Regional Planning Councils (RPCs) are quasi-governmental organizations that are designated by Florida law (Ch. 186, Florida Statutes) to address problems and plan
solutions that are of greater-than-local concern or scope, and are to be recognized by local
governments as one of the means to provide input into state policy development. With regard to
transportation-related issues, RPCs are empowered to provide technical assistance to local
governments on growth management matters; coordinate land development and transportation
policies in a manner that fosters region-wide transportation systems; review local government
comprehensive plan amendments, evaluation/appraisal reports, and Developments of Regional
Impacts for consistency with state and regional plans; and, review the plans of independent
transportation authorities and metropolitan planning organizations to identify inconsistencies
between those plans and applicable local government plans. RPCs are a type of Regional planning organization, specific to the state of Florida.

RPC Products
In addition to various studies of the resources of the region, the principal product of each RPC is
the Strategic Regional Policy Plan (SRPP). The SRPP identifies key regional resources and
facilities, examines current and forecast conditions and trends (including expected growth
patterns), and establishes regional goals and policies that guide a program of actions to address
identified problems and needs. An example of strategic subject areas that a SRPP may address includes affordable housing, economic development, emergency preparedness, natural resources and regional transportation.

RPCs may also be involved in a variety of other programs other than growth management, such as emergency preparedness programs planning, GIS services, statistical analysis, small business development and public health projects.

RPCs Composition
Each county in the region shall have a member on the Board of Directors of the RPC in its region and shall have at least one vote. Local governments and the Governor of Florida may appoint either locally elected officials or lay citizens, provided that at least two-thirds of the voting members are locally elected officials. Each RPC's Board may be composed of the following members:
Local elected officials (city and county commissioners).
Officials appointed by the Governor, including an elected school board member to be nominated by the Florida School Board Association.
Ex officio nonvoting members appointed by the Governor.

RPC Organization
There are 10 RPCs in the State of Florida; one for each comprehensive planning district of the state:
West Florida RPC, Pensacola
Apalachee RPC, Tallahassee
North Central Florida RPC, Gainesville
Northeast Florida Regional Council, Jacksonville
East Central Florida RPC, Orlando
Central Florida RPC, Bartow
Tampa Bay RPC
Southwest Florida RPC, Ft. Myers
Treasure Coast RPC, Stuart
South Florida RPC, Miami
Withlacoochee RPC, Ocala (Written out of existence by 2015 SB 1216; Fl Stat 186.512)

Concept of Operations
Florida’s Regional Planning Councils (RPCs) are government agencies recognized by Florida Statutes and created by Interlocal Agreements between local governments. The RPCs are available to assist in the planning and implementation of State, Federal, and Local Government programs. The staffs of the Councils represent a wide variety of skill sets and are experienced in program design. Working with the Councils through an agreement / Purchase order or contract will maximize your program dollars by ensuring your program is implemented in an efficient and cost effective manner.

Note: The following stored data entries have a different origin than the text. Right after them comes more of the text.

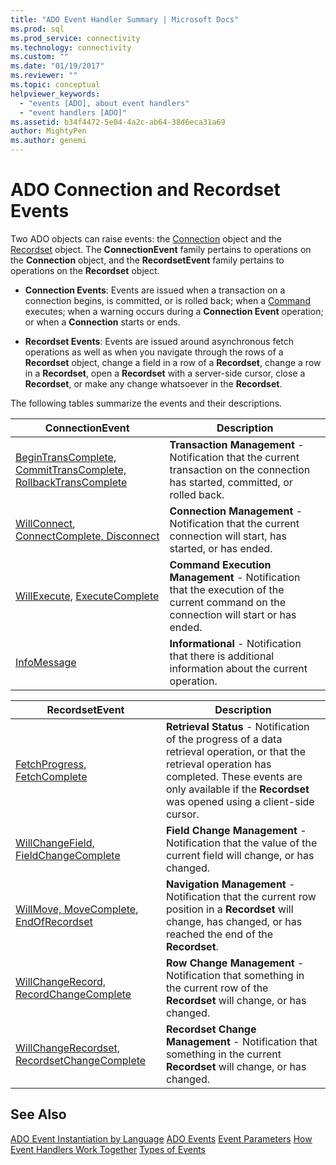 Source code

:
 ```yaml
---
title: "ADO Event Handler Summary | Microsoft Docs"
ms.prod: sql
ms.prod_service: connectivity
ms.technology: connectivity
ms.custom: ""
ms.date: "01/19/2017"
ms.reviewer: ""
ms.topic: conceptual
helpviewer_keywords:
  - "events [ADO], about event handlers"
  - "event handlers [ADO]"
ms.assetid: b34f4472-5e04-4a2c-ab64-38d6eca31a69
author: MightyPen
ms.author: genemi
---
```

# ADO Connection and Recordset Events
Two ADO objects can raise events: the [Connection](../../../ado/reference/ado-api/connection-object-ado.md) object and the [Recordset](../../../ado/reference/ado-api/recordset-object-ado.md) object. The **ConnectionEvent** family pertains to operations on the **Connection** object, and the **RecordsetEvent** family pertains to operations on the **Recordset** object.

-   **Connection Events**: Events are issued when a transaction on a connection begins, is committed, or is rolled back; when a [Command](../../../ado/reference/ado-api/command-object-ado.md) executes; when a warning occurs during a **Connection Event** operation; or when a **Connection** starts or ends.

-   **Recordset Events**: Events are issued around asynchronous fetch operations as well as when you navigate through the rows of a **Recordset** object, change a field in a row of a **Recordset**, change a row in a **Recordset**, open a **Recordset** with a server-side cursor, close a **Recordset**, or make any change whatsoever in the **Recordset**.

 The following tables summarize the events and their descriptions.

|ConnectionEvent|Description|
|---------------------|-----------------|
|[BeginTransComplete, CommitTransComplete, RollbackTransComplete](../../../ado/reference/ado-api/begintranscomplete-committranscomplete-and-rollbacktranscomplete-events-ado.md)|**Transaction Management** - Notification that the current transaction on the connection has started, committed, or rolled back.|
|[WillConnect](../../../ado/reference/ado-api/willconnect-event-ado.md), [ConnectComplete, Disconnect](../../../ado/reference/ado-api/connectcomplete-and-disconnect-events-ado.md)|**Connection Management** - Notification that the current connection will start, has started, or has ended.|
|[WillExecute](../../../ado/reference/ado-api/willexecute-event-ado.md), [ExecuteComplete](../../../ado/reference/ado-api/executecomplete-event-ado.md)|**Command Execution Management** - Notification that the execution of the current command on the connection will start or has ended.|
|[InfoMessage](../../../ado/reference/ado-api/infomessage-event-ado.md)|**Informational** - Notification that there is additional information about the current operation.|

|RecordsetEvent|Description|
|--------------------|-----------------|
|[FetchProgress](../../../ado/reference/ado-api/fetchprogress-event-ado.md), [FetchComplete](../../../ado/reference/ado-api/fetchcomplete-event-ado.md)|**Retrieval Status** - Notification of the progress of a data retrieval operation, or that the retrieval operation has completed. These events are only available if the **Recordset** was opened using a client-side cursor.|
|[WillChangeField, FieldChangeComplete](../../../ado/reference/ado-api/willchangefield-and-fieldchangecomplete-events-ado.md)|**Field Change Management** - Notification that the value of the current field will change, or has changed.|
|[WillMove, MoveComplete](../../../ado/reference/ado-api/willmove-and-movecomplete-events-ado.md), [EndOfRecordset](../../../ado/reference/ado-api/endofrecordset-event-ado.md)|**Navigation Management** - Notification that the current row position in a **Recordset** will change, has changed, or has reached the end of the **Recordset**.|
|[WillChangeRecord, RecordChangeComplete](../../../ado/reference/ado-api/willchangerecord-and-recordchangecomplete-events-ado.md)|**Row Change Management** - Notification that something in the current row of the **Recordset** will change, or has changed.|
|[WillChangeRecordset, RecordsetChangeComplete](../../../ado/reference/ado-api/willchangerecordset-and-recordsetchangecomplete-events-ado.md)|**Recordset Change Management** - Notification that something in the current **Recordset** will change, or has changed.|

## See Also
 [ADO Event Instantiation by Language](../../../ado/guide/data/ado-event-instantiation-by-language.md)
 [ADO Events](../../../ado/reference/ado-api/ado-events.md)
 [Event Parameters](../../../ado/guide/data/event-parameters.md)
 [How Event Handlers Work Together](../../../ado/guide/data/how-event-handlers-work-together.md)
 [Types of Events](../../../ado/guide/data/types-of-events.md)
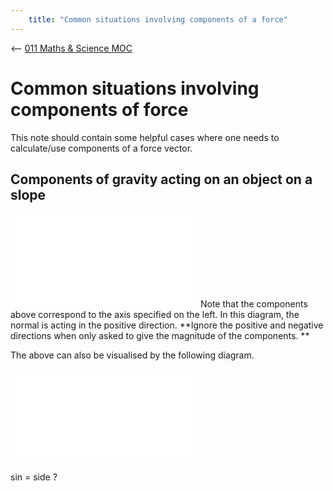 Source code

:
 ```yaml
---
	title: "Common situations involving components of a force"
---
```

<-- [011 Maths & Science MOC](011%20Maths%20&%20Science%20MOC.md)

# Common situations involving components of force

This note should contain some helpful cases where one needs to calculate/use components of a force vector. 

## Components of gravity acting on an object on a slope
![Excalidraw/components_of_gravity.excalidraw.md](Excalidraw/components_of_gravity.excalidraw.md)
Note that the components above correspond to the axis specified on the left.
In this diagram, the normal is acting in the positive direction. **Ignore the positive and negative directions when only asked to give the magnitude of the components. **

The above can also be visualised by the following diagram.

![Common situations involving components of force_2021-10-24 16.19.29.excalidraw.md](Common%20situations%20involving%20components%20of%20force_2021-10-24%2016.19.29.excalidraw.md)

sin = side ?
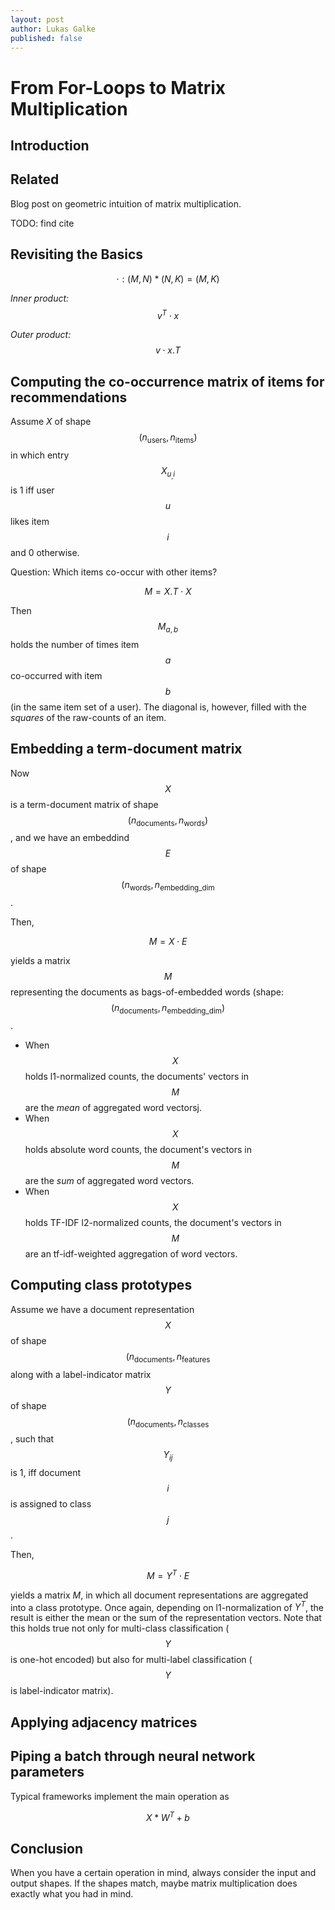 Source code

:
 ```yaml
---
layout: post
author: Lukas Galke
published: false
---
```


# From For-Loops to Matrix Multiplication

## Introduction 

## Related 

Blog post on geometric intuition of matrix multiplication.

TODO: find cite

## Revisiting the Basics

$$ \cdot : (M,N) * (N, K) = (M,K) $$

*Inner product:* $$v^T \cdot x$$

*Outer product:* $$ v \cdot x.T $$

## Computing the co-occurrence matrix of items for recommendations

Assume $X$ of shape $$(n_\text{users}, n_\text{items})$$ in which entry $$X_{u_,i}$$ is 1 iff user $$u$$ likes item $$i$$ and 0 otherwise.

Question: Which items co-occur with other items?

$$ M = X.T \cdot X $$

Then $$M_{a,b}$$ holds the number of times item $$a$$ co-occurred with item
$$b$$ (in the same item set of a user). The diagonal is, however, filled with
the *squares* of the raw-counts of an item.


## Embedding a term-document matrix

Now $$X$$ is a term-document matrix of shape $$(n_\text{documents}, n_\text{words})$$,
and we have an embeddind $$E$$ of shape $$(n_\text{words}, n_\text{embedding_dim}$$.

Then,

$$ M = X \cdot E $$

yields a matrix $$M$$ representing the documents as bags-of-embedded words
(shape: $$(n_\text{documents}, n_\text{embedding_dim})$$.

- When $$X$$ holds l1-normalized counts, the documents' vectors in $$M$$ are the
  *mean* of aggregated word vectorsj.
- When $$X$$ holds absolute word counts, the document's vectors in $$M$$ are the
  *sum* of aggregated word vectors.
- When $$X$$ holds TF-IDF l2-normalized counts, the document's vectors in $$M$$ are
  an tf-idf-weighted aggregation of word vectors.

## Computing class prototypes

Assume we have a document representation $$X$$ of shape $$(n_\text{documents},
n_\text{features}$$ along with a label-indicator matrix $$Y$$ of shape
$$(n_\text{documents}, n_\text{classes}$$, such that $$Y_{ij}$$ is 1, iff document
$$i$$ is assigned to class $$j$$.

Then, 

$$ M = Y^T \cdot E $$

yields a matrix $M$, in which all document representations are aggregated into
a class prototype.  Once again, depending on l1-normalization of $Y^T$, the
result is either the mean or the sum of the representation vectors.  Note that
this holds true not only for multi-class classification ($$Y$$ is one-hot encoded)
but also for multi-label classification ($$Y$$ is label-indicator matrix).


## Applying adjacency matrices 


## Piping a batch through neural network parameters

Typical frameworks implement the main operation as 

$$ X * W^T + b $$

## Conclusion

When you have a certain operation in mind, always consider the input and output shapes.
If the shapes match, maybe matrix multiplication does exactly what you had in mind.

The issues of public safety, education, health care, community and economic development and redevelopment, protection and conservation of natural and historic resources, transportation, and public facilities transcend the boundaries and responsibilities of individual units of government. Coordination among all levels of government is necessary to promote intergovernmental coordination and the effective allocation of resources. The RPC’s provide an effective mechanism is assisting the State in articulating its policies/programs at the regional and Local levels.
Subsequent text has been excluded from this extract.